Re: Adobe Lightroom 6 Coming Very Soon
Marsu42 said:
Sure, but I was talking about the *os* - and with recent hardware, that's 3gb which allows for a ~2gb LR process as lots of things are loaded alongside with windows.
Actually, it's a bit more complex than this. 32 bit CPU can access more than 4GB of
physical RAM (exactly how 16 bit ones could access more than 64K...), but different version of Windows put different limits for how much
physical memory is actually usable, regardless of how much is installed (anybody interested can look here: https://msdn.microsoft.com/en-us/library/windows/desktop/aa366778(v=vs.85).aspx).
Then, applications don't see
physical memory. Each of them sees a
virtual one. In a 32 bit system each application always sees 4GB of virtual memory (regardless of how much physical memory is installed) - just 2GB are usable by the application, the other 2 are used to "map" DLLs and other things that need a memory address. The /3GB switch allows for increasing the former at the expenses of the latter. 32 bit applications running on a 64 bit OS, can see up to the full 4GB of virtual memory.
Virtual memory is mapped to physical one (or even disk swap space) using some CPU features designed for that - since at least the Intel 80386.
The operating systems takes care of that (and managing virtual RAM requires RAM as well...), and manages its own RAM (separated from that used by applications by the CPU protection mechanism). How much physical RAM is available depends on how much is actually used by the OS and all running applications.
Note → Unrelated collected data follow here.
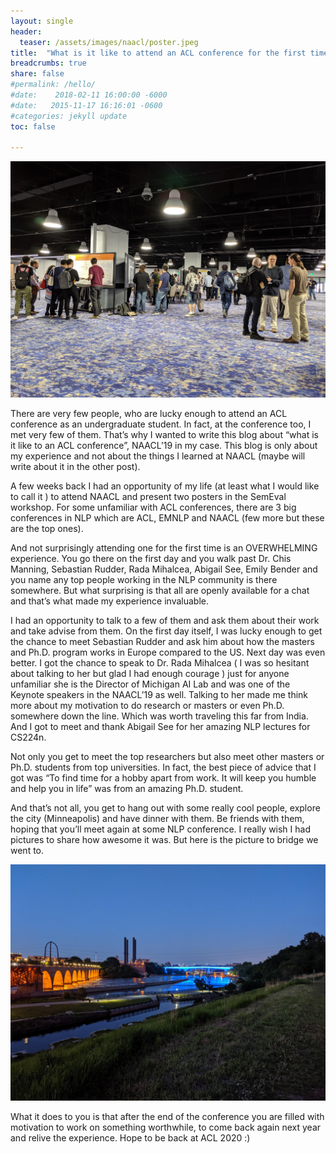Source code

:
 ```yaml
---
layout: single
header:
  teaser: /assets/images/naacl/poster.jpeg
title:  "What is it like to attend an ACL conference for the first time "
breadcrumbs: true
share: false
#permalink: /hello/
#date:    2018-02-11 16:00:00 -6000
#date:   2015-11-17 16:16:01 -0600
#categories: jekyll update
toc: false

---
```

<p align='center'>
<img src="/assets/images/naacl/poster.jpeg">
</p>
There are very few people, who are lucky enough to attend an ACL conference as an undergraduate student. In fact, at the conference too, I met very few of them. That’s why I wanted to write this blog about “what is it like to an ACL conference”, NAACL’19 in my case. This blog is only about my experience and not about the things I learned at NAACL (maybe will write about it in the other post).


A few weeks back I had an opportunity of my life (at least what I would like to call it ) to attend NAACL and present two posters in the SemEval workshop. For some unfamiliar with ACL conferences, there are 3 big conferences in NLP which are ACL, EMNLP and NAACL (few more but these are the top ones).

And not surprisingly attending one for the first time is an OVERWHELMING experience. You go there on the first day and you walk past Dr. Chis Manning, Sebastian Rudder, Rada Mihalcea, Abigail See, Emily Bender and you name any top people working in the NLP community is there somewhere. But what surprising is that all are openly available for a chat and that’s what made my experience invaluable.

I had an opportunity to talk to a few of them and ask them about their work and take advise from them. On the first day itself, I was lucky enough to get the chance to meet Sebastian Rudder and ask him about how the masters and Ph.D. program works in Europe compared to the US. Next day was even better. I got the chance to speak to Dr. Rada Mihalcea ( I was so hesitant about talking to her but glad I had enough courage ) just for anyone unfamiliar she is the Director of Michigan AI Lab and was one of the Keynote speakers in the NAACL’19 as well. Talking to her made me think more about my motivation to do research or masters or even Ph.D. somewhere down the line. Which was worth traveling this far from India. And I got to meet and thank Abigail See for her amazing NLP lectures for CS224n.


Not only you get to meet the top researchers but also meet other masters or Ph.D. students from top universities. In fact, the best piece of advice that I got was “To find time for a hobby apart from work. It will keep you humble and help you in life” was from an amazing Ph.D. student.

And that’s not all, you get to hang out with some really cool people, explore the city (Minneapolis) and have dinner with them. Be friends with them, hoping that you’ll meet again at some NLP conference. I really wish I had pictures to share how awesome it was. But here is the picture to bridge we went to.

<p align='center'>
<img src="/assets/images/naacl/city.jpeg">
</p>

What it does to you is that after the end of the conference you are filled with motivation to work on something worthwhile, to come back again next year and relive the experience. Hope to be back at ACL 2020 :)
If physical RAM gets scarce, the OS swaps some virtual RAM to disk, and it slow downs a lot applications that got memory swapped to disk.
But there are also other things that need a memory address. For example, video cards memory
To allow the system access the video card memory, it needs to be "mapped" to a memory address within the physical 4GB boundary, and this is made at the expenses of RAM. RAM could be "relocated" above the 4GB boundary by the hardware - but in doing so it can become inaccessible by some 32 bit OS. Thereby, the larger the video card memory, the more usable RAM is "wasted" (or the video card may use less memory than you bought if for...)
Another issue is how application use memory. Memory can become "fragmented", and an application may fail to get a memory block large enough when needed even if there is available memory, but it's not "contiguous". That can happen more easily when the virtual memory overall size is smaller - as it happens on 32 bit systems.
For memory intensive applications, today using a 32 bit system makes little sense.